• THE DATA:

• • • • •

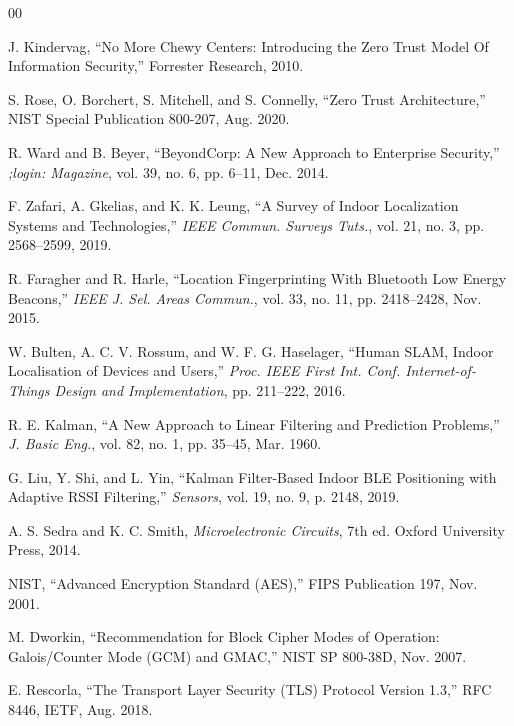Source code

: \documentclass[conference]{IEEEtran}
\begin{document}
\begin{thebibliography}{00}

J. Kindervag, ``No More Chewy Centers: Introducing the Zero Trust Model Of Information Security,'' Forrester Research, 2010.

S. Rose, O. Borchert, S. Mitchell, and S. Connelly, ``Zero Trust Architecture,'' NIST Special Publication 800-207, Aug. 2020.

R. Ward and B. Beyer, ``BeyondCorp: A New Approach to Enterprise Security,'' \textit{;login: Magazine}, vol. 39, no. 6, pp. 6--11, Dec. 2014.

F. Zafari, A. Gkelias, and K. K. Leung, ``A Survey of Indoor Localization Systems and Technologies,'' \textit{IEEE Commun. Surveys Tuts.}, vol. 21, no. 3, pp. 2568--2599, 2019.

R. Faragher and R. Harle, ``Location Fingerprinting With Bluetooth Low Energy Beacons,'' \textit{IEEE J. Sel. Areas Commun.}, vol. 33, no. 11, pp. 2418--2428, Nov. 2015.

W. Bulten, A. C. V. Rossum, and W. F. G. Haselager, ``Human SLAM, Indoor Localisation of Devices and Users,'' \textit{Proc. IEEE First Int. Conf. Internet-of-Things Design and Implementation}, pp. 211--222, 2016.

R. E. Kalman, ``A New Approach to Linear Filtering and Prediction Problems,'' \textit{J. Basic Eng.}, vol. 82, no. 1, pp. 35--45, Mar. 1960.

G. Liu, Y. Shi, and L. Yin, ``Kalman Filter-Based Indoor BLE Positioning with Adaptive RSSI Filtering,'' \textit{Sensors}, vol. 19, no. 9, p. 2148, 2019.

A. S. Sedra and K. C. Smith, \textit{Microelectronic Circuits}, 7th ed. Oxford University Press, 2014.

NIST, ``Advanced Encryption Standard (AES),'' FIPS Publication 197, Nov. 2001.

M. Dworkin, ``Recommendation for Block Cipher Modes of Operation: Galois/Counter Mode (GCM) and GMAC,'' NIST SP 800-38D, Nov. 2007.

E. Rescorla, ``The Transport Layer Security (TLS) Protocol Version 1.3,'' RFC 8446, IETF, Aug. 2018.


\end{thebibliography}
\end{document}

• • • • •

• AIM OF THE EXERCISE: If a line in the listing contains the string "Zero", copy it.

• ANSWER SECTION:
J. Kindervag, ``No More Chewy Centers: Introducing the Zero Trust Model Of Information Security,'' Forrester Research, 2010.
S. Rose, O. Borchert, S. Mitchell, and S. Connelly, ``Zero Trust Architecture,'' NIST Special Publication 800-207, Aug. 2020.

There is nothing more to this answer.